Panthers’ return to Stanley Cup Final is 5th straight for Florida teams

The Panthers built their championship contender slightly differently from the Lightning, but the blueprints certainly have similarities.

The Florida Panthers are back in the Stanley Cup Final for the second straight season, marking five consecutive years the Sunshine State has been represented.

Over the past half-decade, it’s been the teams from “non-traditional” hockey markets — the Lightning and Panthers — and not Original Six or Canadian teams (aside from Montreal in 2021 and Edmonton this season) that have hogged the postseason spotlight.

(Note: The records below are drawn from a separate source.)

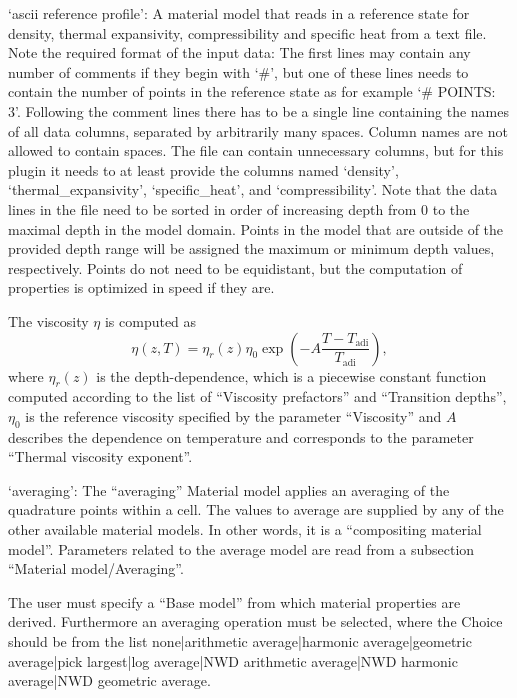 \begin{itemize}
`ascii reference profile': A material model that reads in a reference state for density, thermal expansivity, compressibility and specific heat from a text file. 
Note the required format of the input data: The first lines may contain any number of comments if they begin with `\#', but one of these lines needs to contain the number of points in the reference state as for example `\# POINTS: 3'. Following the comment lines there has to be a single line containing the names of all data columns, separated by arbitrarily many spaces. Column names are not allowed to contain spaces. The file can contain unnecessary columns, but for this plugin it needs to at least provide the columns named `density', `thermal\_expansivity', `specific\_heat', and `compressibility'. Note that the data lines in the file need to be sorted in order of increasing depth from 0 to the maximal depth in the model domain. Points in the model that are outside of the provided depth range will be assigned the maximum or minimum depth values, respectively. Points do not need to be equidistant, but the computation of properties is optimized in speed if they are.

The viscosity $\eta$ is computed as \begin{equation}\eta(z,T) = \eta_r(z) \eta_0 \exp\left(-A \frac{T - T_{\text{adi}}}{T_{\text{adi}}}\right),\end{equation}where $\eta_r(z)$ is the depth-dependence, which is a piecewise constant function computed according to the list of ``Viscosity prefactors'' and ``Transition depths'', $\eta_0$ is the reference viscosity specified by the parameter ``Viscosity'' and $A$ describes the dependence on temperature and corresponds to the parameter ``Thermal viscosity exponent''.

`averaging': The ``averaging'' Material model applies an averaging of the quadrature points within a cell. The values to average are supplied by any of the other available material models. In other words, it is a ``compositing material model''. Parameters related to the average model are read from a subsection ``Material model/Averaging''.

The user must specify a ``Base model'' from which material properties are derived. Furthermore an averaging operation must be selected, where the Choice should be from the list none|arithmetic average|harmonic average|geometric average|pick largest|log average|NWD arithmetic average|NWD harmonic average|NWD geometric average.


\end{itemize}
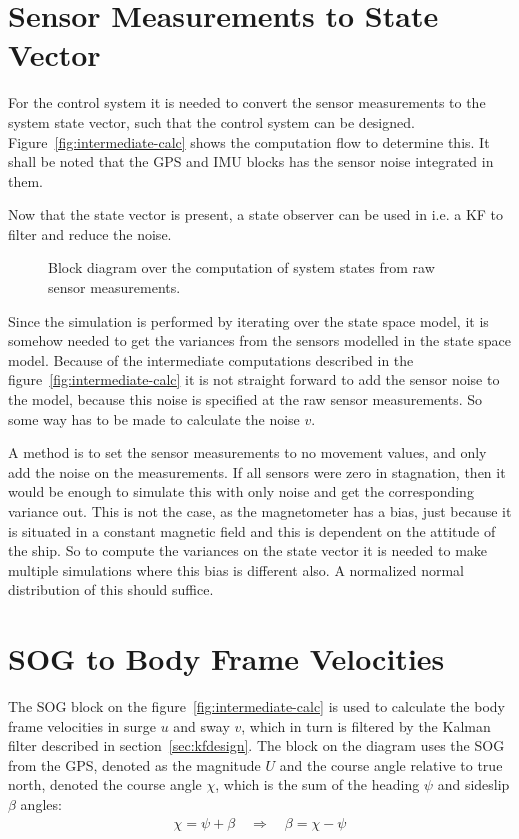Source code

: \section{Sensor Measurements to State Vector}
For the control system it is needed to convert the sensor measurements
to the system state vector, such that the control system can be
designed. Figure~\vref{fig:intermediate-calc} shows the computation
flow to determine this. It shall be noted that the \ac{GPS} and
\ac{IMU} blocks has the sensor noise integrated in them.

Now that the state vector is present, a state observer can be used
in i.e. a \ac{KF} to filter and reduce the noise.

\begin{figure}
	\centering
	
	\caption{Block diagram over the computation of system states from
	raw sensor measurements.}
	\label{fig:intermediate-calc}
\end{figure}

Since the simulation is performed by iterating over the state space
model, it is somehow needed to get the variances from the sensors
modelled in the state space model. Because of the intermediate
computations described in the figure~\vref{fig:intermediate-calc} it
is not straight forward to add the sensor noise to the model, because
this noise is specified at the raw sensor measurements. So some way
has to be made to calculate the noise $v$.

A method is to set the sensor measurements to no movement values, and
only add the noise on the measurements. If all sensors were zero in
stagnation, then it would be enough to simulate this with only noise and
get the corresponding variance out. This is not the case, as the
magnetometer has a bias, just because it is situated in a constant
magnetic field and this is dependent on the attitude of the ship. So
to compute the variances on the state vector it is needed to make
multiple simulations where this bias is different also. A normalized
normal distribution of this should suffice. 

\section{\acs{SOG} to Body Frame Velocities}
The \acl{SOG} block on the figure~\vref{fig:intermediate-calc} is used to calculate the body frame velocities in surge $u$ and sway $v$, which in turn is filtered by the Kalman filter described in section~\vref{sec:kfdesign}. The block on the diagram uses the \ac{SOG} from the \ac{GPS}, denoted as the magnitude $U$ and the course angle relative to true north, denoted the course angle $\chi$, which is the sum of the heading $\psi$ and sideslip $\beta$ angles:
\begin{align}
\chi = \psi + \beta \quad \Rightarrow  \quad \beta = \chi - \psi
\label{eq:angles}
\end{align}


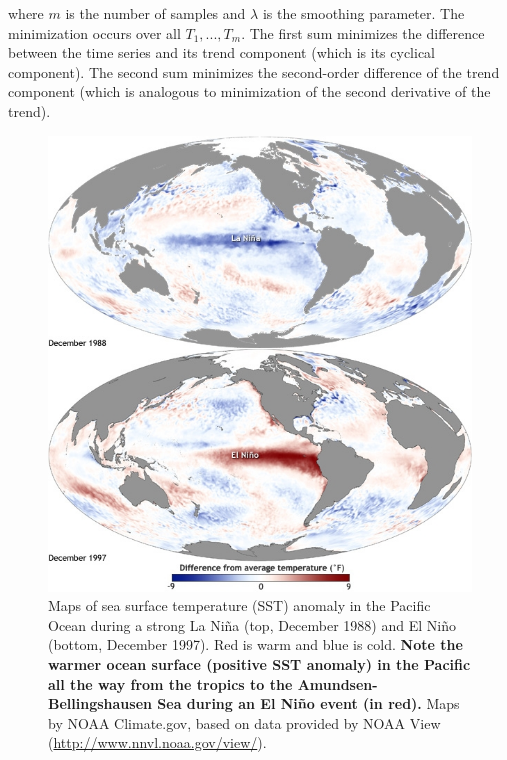 \noindent
where $m$ is the number of samples and $\lambda$ is the smoothing parameter. The minimization occurs over all $T_1, ..., T_m$. The first sum minimizes the difference between the time series and its trend component (which is its cyclical component). The second sum minimizes the second-order difference of the trend component (which is analogous to minimization of the second derivative of the trend).\\[.5cm]


\begin{figure}[!ht]
  \centering
  \includegraphics[width=.76\textwidth]{img/enso.jpg}
  \caption[Sea surface temperature during El Ni\~no/La Ni\~na]{
Maps of sea surface temperature (SST) anomaly in the Pacific Ocean during a strong La Ni\~na (top, December 1988) and El Ni\~no (bottom, December 1997). Red is warm and blue is cold. {\bf Note the warmer ocean surface (positive SST anomaly) in the Pacific all the way from the tropics to the Amundsen-Bellingshausen Sea during an El Ni\~no event (in red).} Maps by NOAA Climate.gov, based on data provided by NOAA View (\url{http://www.nnvl.noaa.gov/view/}).
  }
  \label{fig:map-enso}
\end{figure}


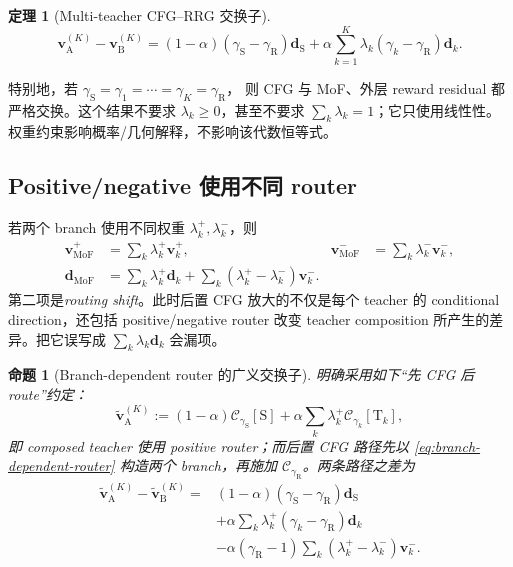 \documentclass[11pt,a4paper]{article}
\newcommand{\C}{\mathcal{C}}
\newcommand{\MoF}{\mathrm{MoF}}
\newcommand{\vfield}{\bm{v}}
\newcommand{\student}{\mathrm{S}}
\newcommand{\teacher}{\mathrm{T}}
\newcommand{\pos}{+}
\newcommand{\negbranch}{-}
\theoremstyle{definition}
\theoremstyle{plain}
\newtheorem{proposition}[definition]{命题}
\newtheorem{theorem}[definition]{定理}
\begin{document}
\begin{theorem}[Multi-teacher CFG--RRG 交换子]
\begin{equation}
\boxed{
  \vfield_{\mathrm A}^{(K)}-\vfield_{\mathrm B}^{(K)}
  =
  (1-\alpha)(\gamma_\student-\gamma_{\mathrm R})\bm d_\student
  +
  \alpha\sum_{k=1}^{K}
  \lambda_k(\gamma_k-\gamma_{\mathrm R})\bm d_k.
}
\label{eq:multi-commutator}
\end{equation}
\end{theorem}

特别地，若 $\gamma_\student=\gamma_1=\cdots=\gamma_K=\gamma_{\mathrm R}$，
则 CFG 与 MoF、外层 reward residual 都严格交换。这个结果不要求
$\lambda_k\ge0$，甚至不要求 $\sum_k\lambda_k=1$；它只使用线性性。
权重约束影响概率/几何解释，不影响该代数恒等式。

\subsection{Positive/negative 使用不同 router}

若两个 branch 使用不同权重 $\lambda_k^\pos,\lambda_k^\negbranch$，则
\begin{align}
  \vfield_{\MoF}^\pos
  &=
  \sum_k\lambda_k^\pos\vfield_k^\pos,
  &
  \vfield_{\MoF}^\negbranch
  &=
  \sum_k\lambda_k^\negbranch\vfield_k^\negbranch,
  \label{eq:branch-dependent-router}\\
  \bm d_{\MoF}
  &=
  \sum_k\lambda_k^\pos\bm d_k
  +
  \sum_k(\lambda_k^\pos-\lambda_k^\negbranch)
  \vfield_k^\negbranch.
  \label{eq:routing-shift}
\end{align}
第二项是\emph{routing shift}。此时后置 CFG 放大的不仅是每个 teacher 的
conditional direction，还包括 positive/negative router 改变 teacher composition
所产生的差异。把它误写成 $\sum_k\lambda_k\bm d_k$ 会漏项。

\begin{proposition}[Branch-dependent router 的广义交换子]
明确采用如下``先 CFG 后 route''约定：
\begin{equation}
  \widetilde{\vfield}_{\mathrm A}^{(K)}
  :=
  (1-\alpha)\C_{\gamma_\student}[\student]
  +\alpha\sum_k\lambda_k^\pos\C_{\gamma_k}[\teacher_k],
  \label{eq:branch-router-order-a}
\end{equation}
即 composed teacher 使用 positive router；而后置 CFG 路径先以
\eqref{eq:branch-dependent-router} 构造两个 branch，再施加
$\C_{\gamma_{\mathrm R}}$。两条路径之差为
\begin{equation}
\boxed{
\begin{aligned}
  \widetilde{\vfield}_{\mathrm A}^{(K)}
  -\widetilde{\vfield}_{\mathrm B}^{(K)}
  ={}&
  (1-\alpha)(\gamma_\student-\gamma_{\mathrm R})\bm d_\student\\
  &+\alpha\sum_k
  \lambda_k^\pos(\gamma_k-\gamma_{\mathrm R})\bm d_k\\
  &-\alpha(\gamma_{\mathrm R}-1)
  \sum_k(\lambda_k^\pos-\lambda_k^\negbranch)\vfield_k^\negbranch.
\end{aligned}
}
\label{eq:branch-router-commutator}
\end{equation}
\end{proposition}
\end{document}
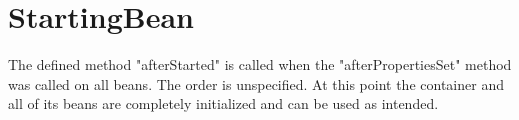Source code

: \section{StartingBean}
\label{feature:StartingBean}
\ClearAPI
The defined method "afterStarted" is called when the "afterPropertiesSet" method was called on all beans. The order is unspecified. At this point the container and all of its beans are completely initialized and can be used as intended.
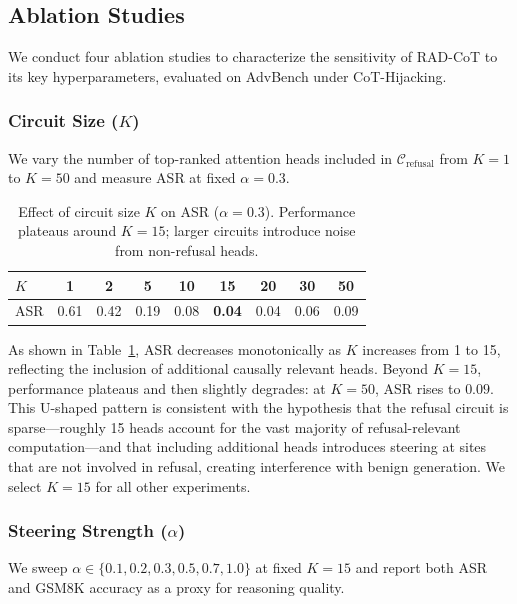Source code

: \documentclass[11pt]{article}
\begin{document}
\subsection{Ablation Studies}
\label{sec:ablations}

We conduct four ablation studies to characterize the sensitivity of RAD-CoT to its key hyperparameters, evaluated on AdvBench under CoT-Hijacking.

\subsubsection{Circuit Size ($K$)}

We vary the number of top-ranked attention heads included in $\mathcal{C}_{\text{refusal}}$ from $K{=}1$ to $K{=}50$ and measure ASR at fixed $\alpha{=}0.3$.

\begin{table}[t]
\centering
\caption{Effect of circuit size $K$ on ASR ($\alpha{=}0.3$). Performance plateaus around $K{=}15$; larger circuits introduce noise from non-refusal heads.}
\label{tab:ablation_k}
\begin{tabular}{lcccccccc}
\toprule
$K$ & 1 & 2 & 5 & 10 & 15 & 20 & 30 & 50 \\
\midrule
ASR & 0.61 & 0.42 & 0.19 & 0.08 & \textbf{0.04} & 0.04 & 0.06 & 0.09 \\
\bottomrule
\end{tabular}
\end{table}

As shown in Table~\ref{tab:ablation_k}, ASR decreases monotonically as $K$ increases from 1 to 15, reflecting the inclusion of additional causally relevant heads. Beyond $K{=}15$, performance plateaus and then slightly degrades: at $K{=}50$, ASR rises to $0.09$. This U-shaped pattern is consistent with the hypothesis that the refusal circuit is sparse---roughly 15 heads account for the vast majority of refusal-relevant computation---and that including additional heads introduces steering at sites that are not involved in refusal, creating interference with benign generation. We select $K{=}15$ for all other experiments.

\subsubsection{Steering Strength ($\alpha$)}

We sweep $\alpha \in \{0.1, 0.2, 0.3, 0.5, 0.7, 1.0\}$ at fixed $K{=}15$ and report both ASR and GSM8K accuracy as a proxy for reasoning quality.
\end{document}
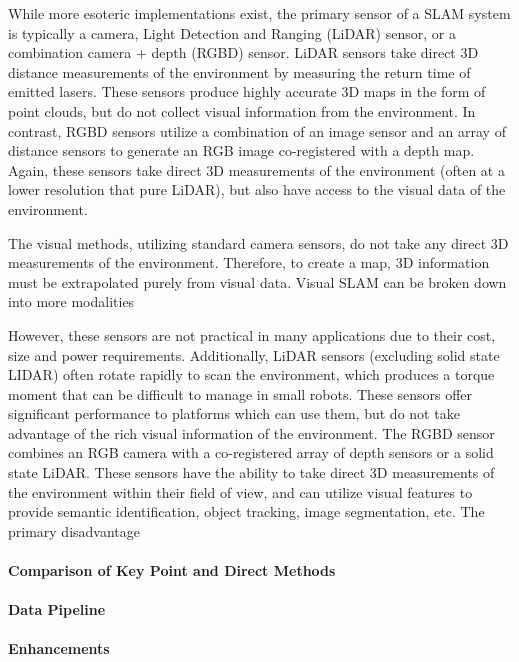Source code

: While more esoteric implementations exist, the primary sensor of a SLAM system is typically a camera, Light Detection and Ranging (LiDAR) sensor, or a combination camera + depth (RGBD) sensor. LiDAR sensors take direct 3D distance measurements of the environment by measuring the return time of emitted lasers. These sensors produce highly accurate 3D maps in the form of point clouds, but do not collect visual information from the environment. In contrast, RGBD sensors utilize a combination of an image sensor and an array of distance sensors to generate an RGB image co-registered with a depth map. Again, these sensors take direct 3D measurements of the environment (often at a lower resolution that pure LiDAR), but also have access to the visual data of the environment.

The visual methods, utilizing standard camera sensors, do not take any direct 3D measurements of the environment. Therefore, to create a map, 3D information must be extrapolated purely from visual data. Visual SLAM can be broken down into more modalities

However, these sensors are not practical in many applications due to their cost, size and power requirements. Additionally, LiDAR sensors (excluding solid state LIDAR) often rotate rapidly to scan the environment, which produces a torque moment that can be difficult to manage in small robots. These sensors offer significant performance to platforms which can use them, but do not take advantage of the rich visual information of the environment. The RGBD sensor combines an RGB camera with a co-registered array of depth sensors or a solid state LiDAR. These sensors have the ability to take direct 3D measurements of the environment within their field of view, and can utilize visual features to provide semantic identification, object tracking, image segmentation, etc. The primary disadvantage

\paragraph{Comparison of Key Point and Direct Methods}




\paragraph{Data Pipeline}

\paragraph{Enhancements}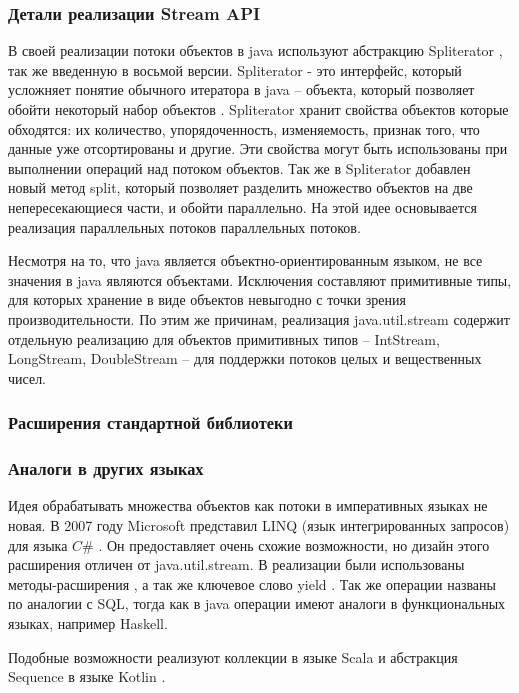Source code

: \subsubsection{Детали реализации Stream API}
В своей реализации потоки объектов в java используют абстракцию Spliterator 
\cite{java:spliterator}, так же введенную в восьмой версии. Spliterator - это интерфейс, 
который усложняет понятие обычного итератора в java -- объекта, который позволяет обойти 
некоторый набор объектов \cite{java:iterator}. Spliterator хранит свойства объектов которые 
обходятся: их количество, упорядоченность, изменяемость, признак того, что данные уже 
отсортированы и другие. Эти свойства могут быть использованы при выполнении операций над 
потоком объектов. Так же в Spliterator добавлен новый метод split, который позволяет 
разделить множество объектов на две непересекающиеся части, и обойти параллельно. На этой идее основывается реализация параллельных потоков параллельных потоков.

Несмотря на то, что java является объектно-ориентированным языком, не все значения в java 
являются объектами. Исключения составляют примитивные типы, для которых хранение в виде 
объектов невыгодно с точки зрения производительности. По этим же причинам, реализация 
java.util.stream содержит отдельную реализацию для объектов примитивных типов -- IntStream, 
LongStream, DoubleStream -- для поддержки потоков целых и вещественных чисел. 

\subsubsection{Расширения стандартной библиотеки}


\subsubsection{Аналоги в других языках}
Идея обрабатывать множества объектов как потоки в императивных языках не новая. В 2007 году Microsoft представил LINQ (язык интегрированных запросов) для языка $C\#$ \cite{ms:linq}. Он предоставляет очень схожие возможности, но дизайн этого расширения отличен от java.util.stream. В реализации были использованы методы-расширения \cite{ms:ext}, а так же ключевое слово yield \cite{ms;yield}. Так же операции названы по аналогии с SQL, тогда как в java операции имеют аналоги в функциональных языках, например Haskell.

Подобные возможности реализуют коллекции в языке Scala \cite{ho:scala} и абстракция Sequence в языке Kotlin \cite{ho:kotlin}.
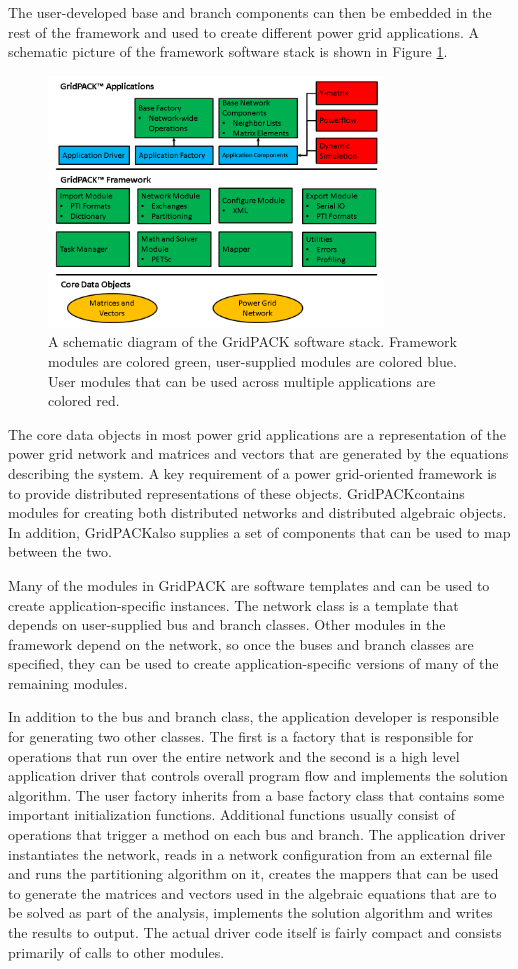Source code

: \documentclass[preprint]{acm_proc_article-sp}
\begin{document}
The user-developed base and branch components can then be embedded in the rest
of the framework and used to create different power grid applications. A
schematic picture of the framework software stack is shown in Figure
\ref{schematic}.
\begin{figure}
\centering
\includegraphics[width=3.5in,keepaspectratio=true]{./Fig1}
\caption{\label{schematic} A schematic diagram of the GridPACK\texttrademark
software stack. Framework modules are colored green, user-supplied modules are
colored blue. User modules that can be used across multiple applications are
colored red.
}
\end{figure}
The core data objects in most power grid applications are a representation of
the power grid network and matrices and vectors that are generated by the
equations describing the system. A key requirement of a power grid-oriented
framework is to provide distributed representations of these objects.
GridPACK\texttrademark contains modules for creating both distributed networks
and distributed algebraic objects. In addition, GridPACK\texttrademark also
supplies a set of components that can be used to map between the two.

Many of the modules in GridPACK are software templates and can be used to create
application-specific instances. The network class is a template that depends
on user-supplied bus and branch classes. Other modules in the framework depend
on the network, so once the buses and branch classes are specified, they can be
used to create application-specific versions of many of the remaining modules.

In addition to the bus and branch class, the application developer is
responsible for generating two other classes. The first is a factory that
is responsible for operations that run over the entire network
and the second is a high
level application driver that controls overall program flow and implements the
solution algorithm. The user factory inherits from a base factory class that
contains some important initialization functions. Additional functions usually
consist of operations that
trigger a method on each bus and branch. The application driver instantiates the
network, reads in a network configuration from an external file and runs the
partitioning algorithm on it, creates the mappers that can be used to generate
the matrices and vectors used in the algebraic equations that are to be solved as
part of the analysis, implements the solution algorithm and writes the results
to output. The actual driver code itself is fairly compact and consists
primarily of calls to other modules.
\end{document}
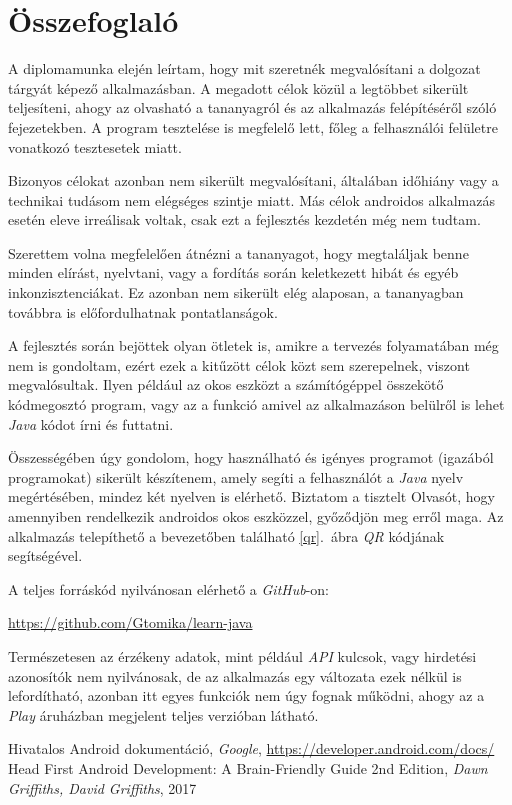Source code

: \documentclass[12pt,a4paper]{article}
\begin{document}
	\section{Összefoglaló}\label{osszefoglalo}
	
	A diplomamunka elején leírtam, hogy mit szeretnék megvalósítani a dolgozat tárgyát képező alkalmazásban. A megadott célok közül a legtöbbet sikerült teljesíteni, ahogy az olvasható a tananyagról és az alkalmazás felépítéséről szóló fejezetekben. A program tesztelése is megfelelő lett, főleg a felhasználói felületre vonatkozó tesztesetek miatt.
	
	Bizonyos célokat azonban nem sikerült megvalósítani, általában időhiány vagy a technikai tudásom nem elégséges szintje miatt. Más célok androidos alkalmazás esetén eleve irreálisak voltak, csak ezt a fejlesztés kezdetén még nem tudtam.
	
	Szerettem volna megfelelően átnézni a tananyagot, hogy megtaláljak benne minden elírást, nyelvtani, vagy a fordítás során keletkezett hibát és egyéb inkonzisztenciákat. Ez azonban nem sikerült elég alaposan, a tananyagban továbbra is előfordulhatnak pontatlanságok.
	
	A fejlesztés során bejöttek olyan ötletek is, amikre a tervezés folyamatában még nem is gondoltam, ezért ezek a kitűzött célok közt sem szerepelnek, viszont megvalósultak. Ilyen például az okos eszközt a számítógéppel összekötő kódmegosztó program, vagy az a funkció amivel az alkalmazáson belülről is lehet \textit{Java} kódot írni és futtatni.
	
	Összességében úgy gondolom, hogy használható és igényes programot (igazából programokat) sikerült készítenem, amely segíti a felhasználót a \textit{Java} nyelv megértésében, mindez két nyelven is elérhető. Biztatom a tisztelt Olvasót, hogy amennyiben rendelkezik androidos okos eszközzel, győződjön meg erről maga. Az alkalmazás telepíthető a bevezetőben található \ref{qr}.\ ábra \textit{QR} kódjának segítségével.  
	
	A teljes forráskód nyilvánosan elérhető a \textit{GitHub}-on:
	
	\begin{center}
	 	\url{https://github.com/Gtomika/learn-java}
	\end{center}

	Természetesen az érzékeny adatok, mint például \textit{API} kulcsok, vagy hirdetési azonosítók nem nyilvánosak, de az alkalmazás egy változata ezek nélkül is lefordítható, azonban itt egyes funkciók nem úgy fognak működni, ahogy az a \textit{Play} áruházban megjelent teljes verzióban látható.
	
	\renewcommand\refname{Használt segédanyagok}
	\begin{thebibliography}{9}
		Hivatalos Android dokumentáció, \textit{Google}, \url{https://developer.android.com/docs/}
		Head First Android Development: A Brain-Friendly Guide 2nd Edition, \textit{Dawn Griffiths, David Griffiths}, 2017
	\end{thebibliography}
	
\end{document}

Though the Panthers have yet to win a Cup, that could change in a matter of weeks. And no team has had a recent playoff run to match the Lightning’s charge to three straight Finals (including 11 straight playoff series wins) and back-to-back championships in 2020 and ‘21.

The Panthers’ blueprint is similar to the Lightning’s, emphasizing defense on the ice and a winning culture in the dressing room. Soon, Florida will face some of the same challenges to sustaining its success, competing under a salary cap meant to breed parity.

Forming a winning roster

While the Lightning’s championship squads were built mostly through the draft, few Panthers players can call Florida their original team.

But like the Lightning, the Panthers were able to lock key players into club-friendly contracts. During the abbreviated 2021 season, general manager Bill Zito acquired defenseman Brandon Montour from Anaheim and center Sam Bennett from Calgary. Both were re-signed to multi-season deals that gave the team flexibility during the hard-cap years.

They also were instrumental in the the Panthers’ evolution into arguably the league’s best two-way team. Florida was the best defensive team in the NHL during the regular season (allowing 2.41 goals per game) and has allowed an average of just 2.29 this postseason. Its 5-on-5 for/against was best in the Eastern Conference during the regular season and currently tops all playoff teams.

Captain Aleksander Barkov, one of only three players on the current roster who were drafted by the Panthers, is the cornerstone. The No. 2 overall pick in 2013, Barkov is the game’s best defensive forward, as evidenced by his second Selke Trophy, and sets the tone for the team’s two-way game. He and defenseman Aaron Ekblad, the No. 1 overall pick in 2014, gave the Panthers the foundation of a championship-caliber team,
much like Steven Stamkos and Victor Hedman did for the Lightning.

And just as the Lightning found diamonds in the rough in Yanni Gourde and Tyler Johnson, the Panthers took players left off other teams’ rosters and developed them. Defenseman Gustav Forsling, a waiver claim from Carolina in 2021, is now one of the league’s top defensemen. Former Lightning forward Carter Verhaeghe has emerged as a 70-point scorer and one of the Panthers’ most clutch postseason performers.

Of course, Florida has off-ice perks that make it a popular destination for players: no state income tax and warm winters. But there’s more that goes into making a team a place where players want to stay.

Winning is paramount and, like the Lightning, the Panthers have had their share of on-ice success since 2021. They won the Presidents’ Trophy in 2022 before the Lightning swept them in the second round of the playoffs.

The addition of head coach Paul Maurice in June 2022 brought a candid and accomplished voice behind the bench, and the trade for Matthew Tkachuk added toughness and belief that the Panthers lacked. Those additions helped put the team over the hump and into the Cup final last season.

Still, postseason success starts in the net, and Sergei Bobrovsky became the goaltender Florida desired when it inked him to a seven-year, $10 million annual average value deal in 2019. He has been Vasilevskiy-like, posting a 2.20 GAA this postseason and 2.58 over the past three.

When you have the faith in your goaltender the Panthers do, players are willing to do whatever it takes to win, especially in the defensive end, whether blocking shots, battling in the corners or putting their bodies on the line.